Sunday, March 8, 2009

Tucson

O.K., soon enough Mineral Bliss will find its way closer to home, namely Baltimore, Maryland. That's after conception during a period of travel, which produced this and the past several features. Staggering the posting dates has allowed time to reflect and chart a course.

The travel entailed two weeks of driving to and from Baltimore to Tucson and back to enjoy two weeks in between at the biggest annual mineral gathering on earth. Despite a shattered economy, enough went on in Tucson from the end of January until Feb. 15 to keep Mineral Bliss posting for a lifetime. If you've never been, Manhattan megadealer John Betts's timeless overview makes for an apt quick introduction.

With the wheeling and dealing in motels and tents still happening, each year's action comes to a head Thursday through Sunday the second weekend of February at the "main show" in the Tucson Convention Center.

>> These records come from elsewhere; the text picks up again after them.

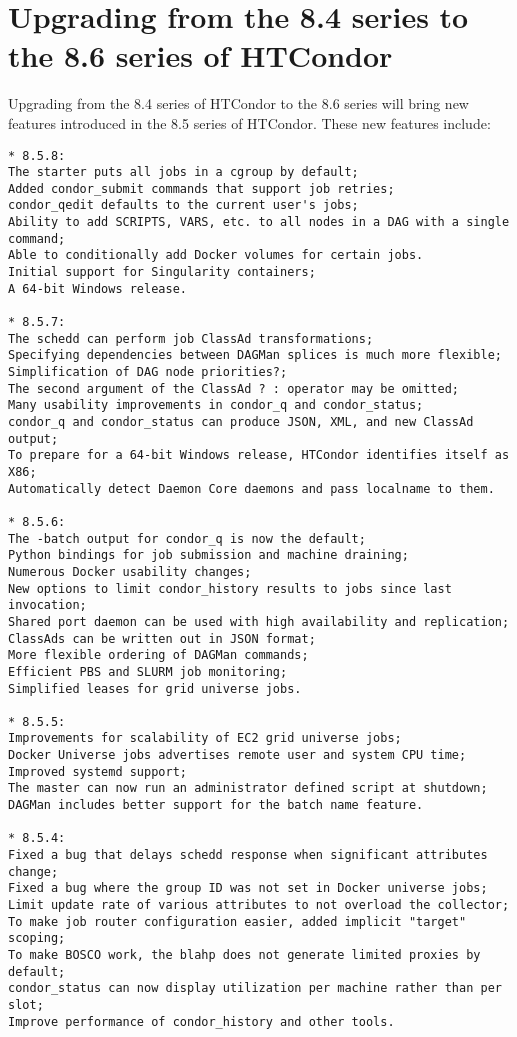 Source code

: \section{\label{sec:to-8.6}Upgrading from the 8.4 series to the 8.6 series of HTCondor}

Upgrading from the 8.4 series of HTCondor to the 8.6 series
will bring new features introduced in the 8.5 series of HTCondor.
These new features include:

\begin{verbatim}
* 8.5.8:
The starter puts all jobs in a cgroup by default;
Added condor_submit commands that support job retries;
condor_qedit defaults to the current user's jobs;
Ability to add SCRIPTS, VARS, etc. to all nodes in a DAG with a single command;
Able to conditionally add Docker volumes for certain jobs.
Initial support for Singularity containers;
A 64-bit Windows release.

* 8.5.7:
The schedd can perform job ClassAd transformations;
Specifying dependencies between DAGMan splices is much more flexible;
Simplification of DAG node priorities?;
The second argument of the ClassAd ? : operator may be omitted;
Many usability improvements in condor_q and condor_status;
condor_q and condor_status can produce JSON, XML, and new ClassAd output;
To prepare for a 64-bit Windows release, HTCondor identifies itself as X86;
Automatically detect Daemon Core daemons and pass localname to them.

* 8.5.6:
The -batch output for condor_q is now the default;
Python bindings for job submission and machine draining;
Numerous Docker usability changes;
New options to limit condor_history results to jobs since last invocation;
Shared port daemon can be used with high availability and replication;
ClassAds can be written out in JSON format;
More flexible ordering of DAGMan commands;
Efficient PBS and SLURM job monitoring;
Simplified leases for grid universe jobs.

* 8.5.5:
Improvements for scalability of EC2 grid universe jobs;
Docker Universe jobs advertises remote user and system CPU time;
Improved systemd support;
The master can now run an administrator defined script at shutdown;
DAGMan includes better support for the batch name feature.

* 8.5.4:
Fixed a bug that delays schedd response when significant attributes change;
Fixed a bug where the group ID was not set in Docker universe jobs;
Limit update rate of various attributes to not overload the collector;
To make job router configuration easier, added implicit "target" scoping;
To make BOSCO work, the blahp does not generate limited proxies by default;
condor_status can now display utilization per machine rather than per slot;
Improve performance of condor_history and other tools.


\end{verbatim}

For both looking and purchasing, this is where the largest selection of world-class minerals comes together under one roof. Each year's main show has a theme. Year before last, the theme was the Minerals of Australia. Last year it was Minerals of the United States. This year the theme was "Mineral Oddities."

Except at the shows themselves, much of this year's Tucson talk related to how the global economic crisis would impact this year's extravaganza. The cost is considerable for dealers with their rocks, helpers, and display materials to travel here from all over the globe, set up shop, then tear down and head home. As predicted, the number of attendees was less than in past years. Most of the dealers with whom I spoke, however, were upbeat. Consensus was that overall sales were down a bit from last year, but no more so than expected.

As always, prices varied enough that the difference between a $25 specimen and and a four figure piece could occasionally appear subtle. For the most part, asking prices seemed about the same as last year. I like to think of minerals as hard assets, just like precious metals, which of course are extracted from minerals and often---as in native gold and native silver---mineral specimens in their own right.

If my thinking is on target, compared to the way precious metals prices were soaring at the commodity exchanges, Tucson this year was a bargain.